在关注完 trap 之后再来关注 generateTrapEvent
:
void
Commit::generateTrapEvent(ThreadID tid, Fault inst_fault)
{
DPRINTF(Commit, "Generating trap event for [tid:%i]\n", tid);
EventFunctionWrapper *trap =
new EventFunctionWrapper([this, tid] { processTrapEvent(tid); }, "Trap", true, Event::CPU_Tick_Pri);
Cycles latency = std::dynamic_pointer_cast<SyscallRetryFault>(inst_fault) ? cpu->syscallRetryLatency : trapLatency;
// hardware transactional memory
if (inst_fault != nullptr && std::dynamic_pointer_cast<GenericHtmFailureFault>(inst_fault)) {
// TODO
// latency = default abort/restore latency
// could also do some kind of exponential back off if desired
}
cpu->schedule(trap, cpu->clockEdge(latency));
trapInFlight[tid] = true;
thread[tid]->trapPending = true;
}
这个函数的核心就是创建一个事件,按照一定的延时触发事件,进入到这个事件的回调函数可以看到:
void
Commit::processTrapEvent(ThreadID tid)
{
trapSquash[tid] = true;
}
可以看到这里将 trapsquash 这个变量设置成了 true。对于 generateTrapEvent
这个事件最简单的理解就是在一定时间之内将 trapsquash 变量设置成 true,并且在等待的这段时间内,cpu 处于 trapPending 状态。

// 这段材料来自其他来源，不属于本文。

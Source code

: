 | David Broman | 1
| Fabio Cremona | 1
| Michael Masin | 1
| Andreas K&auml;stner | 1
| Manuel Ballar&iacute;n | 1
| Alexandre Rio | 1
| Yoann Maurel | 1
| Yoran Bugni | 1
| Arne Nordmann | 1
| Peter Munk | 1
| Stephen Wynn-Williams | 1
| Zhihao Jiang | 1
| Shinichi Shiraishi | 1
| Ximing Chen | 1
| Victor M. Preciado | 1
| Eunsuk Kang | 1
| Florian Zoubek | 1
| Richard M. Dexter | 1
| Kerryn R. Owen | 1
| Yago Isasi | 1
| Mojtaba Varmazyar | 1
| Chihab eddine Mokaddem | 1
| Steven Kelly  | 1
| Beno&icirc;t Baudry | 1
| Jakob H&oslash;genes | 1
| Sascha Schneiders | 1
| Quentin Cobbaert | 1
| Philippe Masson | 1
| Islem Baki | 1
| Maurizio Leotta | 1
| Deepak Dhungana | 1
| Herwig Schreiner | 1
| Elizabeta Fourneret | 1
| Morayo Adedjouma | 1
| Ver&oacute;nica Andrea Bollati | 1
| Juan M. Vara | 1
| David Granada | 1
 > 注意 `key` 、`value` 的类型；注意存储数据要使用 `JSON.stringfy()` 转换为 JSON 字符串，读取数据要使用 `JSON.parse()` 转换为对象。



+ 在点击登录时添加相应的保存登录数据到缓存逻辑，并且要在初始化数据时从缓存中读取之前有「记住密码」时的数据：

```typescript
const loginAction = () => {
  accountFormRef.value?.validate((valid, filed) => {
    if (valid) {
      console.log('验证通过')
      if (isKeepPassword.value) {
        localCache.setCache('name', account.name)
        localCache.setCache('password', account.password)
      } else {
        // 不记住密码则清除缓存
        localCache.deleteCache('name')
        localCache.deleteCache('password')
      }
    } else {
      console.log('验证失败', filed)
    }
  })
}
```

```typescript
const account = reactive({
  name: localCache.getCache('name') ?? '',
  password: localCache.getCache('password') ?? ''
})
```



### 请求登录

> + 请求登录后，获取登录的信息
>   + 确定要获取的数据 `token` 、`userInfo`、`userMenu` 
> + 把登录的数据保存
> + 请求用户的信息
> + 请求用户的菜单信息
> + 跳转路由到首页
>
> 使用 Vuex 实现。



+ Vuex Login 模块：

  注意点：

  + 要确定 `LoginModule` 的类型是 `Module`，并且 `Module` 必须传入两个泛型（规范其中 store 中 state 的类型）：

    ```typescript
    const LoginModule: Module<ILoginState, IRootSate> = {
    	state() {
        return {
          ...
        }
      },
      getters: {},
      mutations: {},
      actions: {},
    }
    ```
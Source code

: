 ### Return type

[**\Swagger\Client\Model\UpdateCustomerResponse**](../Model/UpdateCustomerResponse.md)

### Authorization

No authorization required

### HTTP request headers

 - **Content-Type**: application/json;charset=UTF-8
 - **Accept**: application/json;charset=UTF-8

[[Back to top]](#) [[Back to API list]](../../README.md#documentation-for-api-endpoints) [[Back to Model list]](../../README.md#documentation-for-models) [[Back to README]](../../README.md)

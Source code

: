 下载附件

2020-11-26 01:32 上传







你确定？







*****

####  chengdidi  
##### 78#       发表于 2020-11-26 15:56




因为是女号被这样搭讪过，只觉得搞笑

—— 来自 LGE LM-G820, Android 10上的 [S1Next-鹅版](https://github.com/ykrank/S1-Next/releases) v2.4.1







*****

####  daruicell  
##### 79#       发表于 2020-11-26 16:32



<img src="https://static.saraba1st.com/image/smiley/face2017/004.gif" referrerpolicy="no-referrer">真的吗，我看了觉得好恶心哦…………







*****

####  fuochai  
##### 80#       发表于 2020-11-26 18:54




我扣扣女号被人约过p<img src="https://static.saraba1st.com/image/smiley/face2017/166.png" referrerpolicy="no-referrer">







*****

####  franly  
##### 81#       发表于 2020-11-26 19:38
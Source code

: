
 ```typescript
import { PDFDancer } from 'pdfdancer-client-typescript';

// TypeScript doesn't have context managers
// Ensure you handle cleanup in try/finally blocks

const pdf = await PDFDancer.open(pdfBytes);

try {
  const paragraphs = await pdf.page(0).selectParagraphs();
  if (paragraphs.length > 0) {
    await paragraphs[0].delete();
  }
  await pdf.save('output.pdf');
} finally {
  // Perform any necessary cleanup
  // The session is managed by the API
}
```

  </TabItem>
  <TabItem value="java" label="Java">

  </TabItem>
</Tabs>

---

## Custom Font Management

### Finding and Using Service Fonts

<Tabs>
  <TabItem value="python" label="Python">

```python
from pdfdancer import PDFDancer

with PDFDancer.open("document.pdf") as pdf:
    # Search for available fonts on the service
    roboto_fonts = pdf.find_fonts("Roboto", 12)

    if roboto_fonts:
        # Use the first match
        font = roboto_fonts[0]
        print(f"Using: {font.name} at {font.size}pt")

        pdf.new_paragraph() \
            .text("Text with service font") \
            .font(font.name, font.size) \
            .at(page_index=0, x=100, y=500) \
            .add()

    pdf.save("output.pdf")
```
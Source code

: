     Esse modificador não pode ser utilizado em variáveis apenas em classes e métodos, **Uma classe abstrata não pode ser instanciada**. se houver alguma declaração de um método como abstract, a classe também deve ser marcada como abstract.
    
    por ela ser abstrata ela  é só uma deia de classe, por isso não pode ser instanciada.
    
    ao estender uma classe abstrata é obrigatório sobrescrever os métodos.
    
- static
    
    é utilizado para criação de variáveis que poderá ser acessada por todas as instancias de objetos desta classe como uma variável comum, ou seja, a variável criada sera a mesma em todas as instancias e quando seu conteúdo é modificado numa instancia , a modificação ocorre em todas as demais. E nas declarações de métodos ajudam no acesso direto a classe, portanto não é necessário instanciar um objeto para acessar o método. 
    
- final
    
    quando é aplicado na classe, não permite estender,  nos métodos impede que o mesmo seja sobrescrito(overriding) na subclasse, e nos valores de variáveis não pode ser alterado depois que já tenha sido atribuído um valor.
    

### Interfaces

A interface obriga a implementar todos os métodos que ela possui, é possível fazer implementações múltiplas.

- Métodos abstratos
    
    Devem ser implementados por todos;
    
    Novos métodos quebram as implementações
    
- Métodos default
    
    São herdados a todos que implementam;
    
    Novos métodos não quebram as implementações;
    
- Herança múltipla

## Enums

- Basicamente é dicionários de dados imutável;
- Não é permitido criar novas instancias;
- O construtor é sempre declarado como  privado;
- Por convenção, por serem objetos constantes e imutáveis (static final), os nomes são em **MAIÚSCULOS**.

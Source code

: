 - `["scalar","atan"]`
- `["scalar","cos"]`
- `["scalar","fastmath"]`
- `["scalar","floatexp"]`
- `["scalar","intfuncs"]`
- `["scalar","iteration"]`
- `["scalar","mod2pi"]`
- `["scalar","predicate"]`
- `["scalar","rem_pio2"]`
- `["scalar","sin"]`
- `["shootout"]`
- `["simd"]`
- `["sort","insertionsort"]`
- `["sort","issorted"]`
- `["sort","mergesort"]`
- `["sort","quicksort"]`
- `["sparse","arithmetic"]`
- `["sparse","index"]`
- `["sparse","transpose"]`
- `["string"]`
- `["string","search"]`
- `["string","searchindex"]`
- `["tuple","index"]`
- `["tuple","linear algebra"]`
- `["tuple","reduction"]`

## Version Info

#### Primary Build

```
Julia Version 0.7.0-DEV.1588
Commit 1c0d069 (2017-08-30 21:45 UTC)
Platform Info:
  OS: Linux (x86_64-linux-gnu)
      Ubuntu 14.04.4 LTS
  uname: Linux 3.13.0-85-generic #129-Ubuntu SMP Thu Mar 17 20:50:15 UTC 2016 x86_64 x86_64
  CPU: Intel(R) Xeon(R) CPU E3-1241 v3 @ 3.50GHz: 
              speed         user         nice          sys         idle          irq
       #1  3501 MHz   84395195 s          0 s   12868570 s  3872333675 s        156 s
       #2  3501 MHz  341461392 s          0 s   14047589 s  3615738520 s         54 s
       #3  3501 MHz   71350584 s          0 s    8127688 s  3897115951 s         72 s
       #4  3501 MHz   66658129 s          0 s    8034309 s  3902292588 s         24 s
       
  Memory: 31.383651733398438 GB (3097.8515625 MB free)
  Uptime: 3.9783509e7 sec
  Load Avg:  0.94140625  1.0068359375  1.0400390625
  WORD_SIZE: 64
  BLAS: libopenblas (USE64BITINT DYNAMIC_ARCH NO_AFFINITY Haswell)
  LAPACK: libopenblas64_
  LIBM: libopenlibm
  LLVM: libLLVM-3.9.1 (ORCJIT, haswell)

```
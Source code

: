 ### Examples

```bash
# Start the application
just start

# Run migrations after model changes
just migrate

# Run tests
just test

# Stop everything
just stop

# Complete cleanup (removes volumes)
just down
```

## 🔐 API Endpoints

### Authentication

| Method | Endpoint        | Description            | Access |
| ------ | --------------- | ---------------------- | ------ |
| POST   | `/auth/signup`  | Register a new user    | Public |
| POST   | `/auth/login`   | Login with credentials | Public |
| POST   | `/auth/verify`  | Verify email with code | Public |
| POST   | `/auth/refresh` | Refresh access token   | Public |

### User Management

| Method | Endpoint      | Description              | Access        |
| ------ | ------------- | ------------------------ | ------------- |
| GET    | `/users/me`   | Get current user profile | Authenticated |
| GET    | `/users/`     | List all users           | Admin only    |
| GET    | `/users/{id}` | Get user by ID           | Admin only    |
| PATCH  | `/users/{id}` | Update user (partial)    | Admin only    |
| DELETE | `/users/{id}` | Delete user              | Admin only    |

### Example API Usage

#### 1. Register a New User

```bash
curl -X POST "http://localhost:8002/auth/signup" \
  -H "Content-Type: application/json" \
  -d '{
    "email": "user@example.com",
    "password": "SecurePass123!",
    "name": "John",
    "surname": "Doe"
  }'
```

以上就是 commithead 在遇到异常时候的情况,在遇到异常相关指令的时候 commithead 所在的循环就不会进行下去了,一个 commit 流程也基本结束了。
后续时钟周期的 commit
由于当前 cpu 处在 trappending 状态,因此后续指令都不会进行正常的提交,而是等待回调事件的触发。在事件触发并正确设置变量之后:
if (trapSquash[tid]) {
assert(!tcSquash[tid]);
squashFromTrap(tid);
if (cpu->isThreadExiting(tid))
cpu->scheduleThreadExitEvent(tid);
} //else ...
实际上调用的是 squashFromTrap 这个函数:
void
Commit::squashFromTrap(ThreadID tid)
{
squashAll(tid);
toIEW->commitInfo[tid].isTrapSquash = true;
toIEW->commitInfo[tid].committedPC = committedPC[tid];
DPRINTF(Commit, "Squashing from trap, restarting at PC %s\n", *pc[tid]);
thread[tid]->trapPending = false;
thread[tid]->noSquashFromTC = false;
trapInFlight[tid] = false;
trapSquash[tid] = false;
commitStatus[tid] = ROBSquashing;
cpu->activityThisCycle();
}
这个函数中实际上对变量进行了一些设置,这之中还调用了 squashAll 函数:
void
Commit::squashAll(ThreadID tid)
{
// If we want to include the squashing instruction in the squash,
// then use one older sequence number.
// Hopefully this doesn't mess things up. Basically I want to squash
// all instructions of this thread.
InstSeqNum squashed_inst = rob->isEmpty(tid) ? lastCommitedSeqNum[tid] : rob->readHeadInst(tid)->seqNum - 1;
// All younger instructions will be squashed. Set the sequence
// number as the youngest instruction in the ROB (0 in this case.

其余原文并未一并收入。